Okazało się jednak, że to za mało. Potrzebna jest jeszcze praktyka w ubojni. - Przecież to jakiś absurd. Ktoś chyba na głowę upadł. Z tego powodu nasze szkolenie, które mieliśmy organizować po świętach Bożego Narodzenia stanęło pod znakiem zapytania.
Planowane szkolenie ma związek z nowelizacją przepisów, które regulują możliwość dokonywania uboju gospodarczego. Osoba, która ubija zwierzę powinna być osobą pełnoletnią. Powinna mieć również wykształcenie, co najmniej zasadnicze zawodowe i ukończyć szkolenie teoretyczne. Teoria jednak nie wystarczy. Ma też odbyć 3-miesięczną praktykę na stanowisku ubojowca.
– Rolnik, który ubija zwierzę na święta, czyli 2 razy do roku jest traktowany jak zawodowy ubojowiec, który dokonuje uboju 100 razy w roku – mówi przedstawiciel firmy, która organizuje teoretyczne szkolenia w tym zakresie. – Przeprowadzenie 3-miesięcznej praktyki jest niemożliwie do wykonania. Powodów jest wiele. Nikt nie wpuści rolnika do ubojni na tak długi czas. Poza tym on też ma swoje obowiązki w gospodarstwie. Kolejna sprawa to, badania lekarskie, które trzeba mieć pracując w rzeźni.
Wątpliwości jest więcej.
– Chodzi o kwestie praktyki ubojowej – podkreśla Ryszard Stanibuła, zastępca Lubeskiego Wojewódzkiego Lekarza Weterynarii. – Nikt nie wyraził w przepisach, że rolnik ubijający przez dziesięciolecia dla swoich potrzeb, nie ma takiego doświadczenia. Rzeczywiście mamy z tym dylemat. Przepisy nie rozstrzygają do końca jak tę sprawę należy traktować.

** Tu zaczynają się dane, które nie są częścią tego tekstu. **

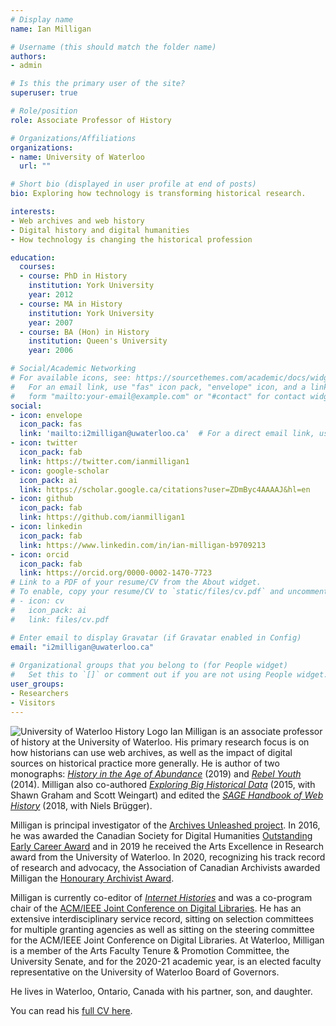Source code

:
 ```yaml
---
# Display name
name: Ian Milligan

# Username (this should match the folder name)
authors:
- admin

# Is this the primary user of the site?
superuser: true

# Role/position
role: Associate Professor of History

# Organizations/Affiliations
organizations:
- name: University of Waterloo
  url: ""

# Short bio (displayed in user profile at end of posts)
bio: Exploring how technology is transforming historical research.

interests:
- Web archives and web history
- Digital history and digital humanities
- How technology is changing the historical profession

education:
  courses:
  - course: PhD in History
    institution: York University
    year: 2012
  - course: MA in History
    institution: York University
    year: 2007
  - course: BA (Hon) in History
    institution: Queen's University
    year: 2006

# Social/Academic Networking
# For available icons, see: https://sourcethemes.com/academic/docs/widgets/#icons
#   For an email link, use "fas" icon pack, "envelope" icon, and a link in the
#   form "mailto:your-email@example.com" or "#contact" for contact widget.
social:
- icon: envelope
  icon_pack: fas
  link: 'mailto:i2milligan@uwaterloo.ca'  # For a direct email link, use "mailto:test@example.org".
- icon: twitter
  icon_pack: fab
  link: https://twitter.com/ianmilligan1
- icon: google-scholar
  icon_pack: ai
  link: https://scholar.google.ca/citations?user=ZDmByc4AAAAJ&hl=en
- icon: github
  icon_pack: fab
  link: https://github.com/ianmilligan1
- icon: linkedin
  icon_pack: fab
  link: https://www.linkedin.com/in/ian-milligan-b9709213
- icon: orcid
  icon_pack: fab
  link: https://orcid.org/0000-0002-1470-7723
# Link to a PDF of your resume/CV from the About widget.
# To enable, copy your resume/CV to `static/files/cv.pdf` and uncomment the lines below.  
# - icon: cv
#   icon_pack: ai
#   link: files/cv.pdf

# Enter email to display Gravatar (if Gravatar enabled in Config)
email: "i2milligan@uwaterloo.ca"
  
# Organizational groups that you belong to (for People widget)
#   Set this to `[]` or comment out if you are not using People widget.  
user_groups:
- Researchers
- Visitors
---
```


![University of Waterloo History Logo](/authors/admin/UWaterloo_ARTS_History_Logo_horiz_rgb.png)
Ian Milligan is an associate professor of history at the University of Waterloo. His primary research focus is on how historians can use web archives, as well as the impact of digital sources on historical practice more generally. He is author of two monographs: [*History in the Age of Abundance*](/publication/history-in-the-age-of-abundance) (2019) and [*Rebel Youth*](/publication/rebel-youth) (2014). Milligan also co-authored [*Exploring Big Historical Data*](/publication/macroscope) (2015, with Shawn Graham and Scott Weingart) and edited the [*SAGE Handbook of Web History*](/publication/sage-handbook) (2018, with Niels Brügger).

Milligan is principal investigator of the [Archives Unleashed project](https://archivesunleashed.org). In 2016, he was awarded the Canadian Society for Digital Humanities [Outstanding Early Career Award](http://csdh-schn.org/2016/02/09/csdhschn-2016-outstanding-early-career-award/) and in 2019 he received the Arts Excellence in Research award from the University of Waterloo. In 2020, recognizing his track record of research and advocacy, the Association of Canadian Archivists awarded Milligan the [Honourary Archivist Award](https://archivists.ca/Honours-and-Awards#honorary-archivist).

Milligan is currently co-editor of [*Internet Histories*](https://www.tandfonline.com/toc/rint20/current) and was a co-program chair of the [ACM/IEEE Joint Conference on Digital Libraries](https://2017.jcdl.org/). He has an extensive interdisciplinary service record, sitting on selection committees for multiple granting agencies as well as sitting on the steering committee for the ACM/IEEE Joint Conference on Digital Libraries. At Waterloo, Milligan is a member of the Arts Faculty Tenure & Promotion Committee, the University Senate, and for the 2020-21 academic year, is an elected faculty representative on the University of Waterloo Board of Governors.

He lives in Waterloo, Ontario, Canada with his partner, son, and daughter.

You can read his [full CV here](/files/cv.pdf).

– Prawo jest, jakie jest, nie od nas zależy – komentuje Tomasz Abramek, rolnik ze Stoczka koło Ciemiernik. – Już dopytywałem się w rzeźniach czy istniałaby możliwość odbycia takiej praktyki. Wtedy jednak musiałbym stać się ich pracownikiem.
Spełnienie wszystkich określonych prawem wymagań nie jest przymusem. – Chodzi o dbanie o dobrostan zwierząt – przekonuje Jarosław Naze, zastępca Głównego Lekarza Weterynarii. – Zwierząt nie musi ubijać przecież każdy rolnik. Nowe przepisy umożliwiają mu ubicie zwierzęcia w innym gospodarstwie. Może to zrobić np. u sąsiada, który wykona to lepiej i sprawniej, w fachowy sposób. Dzięki temu poprawi się jakość uboju.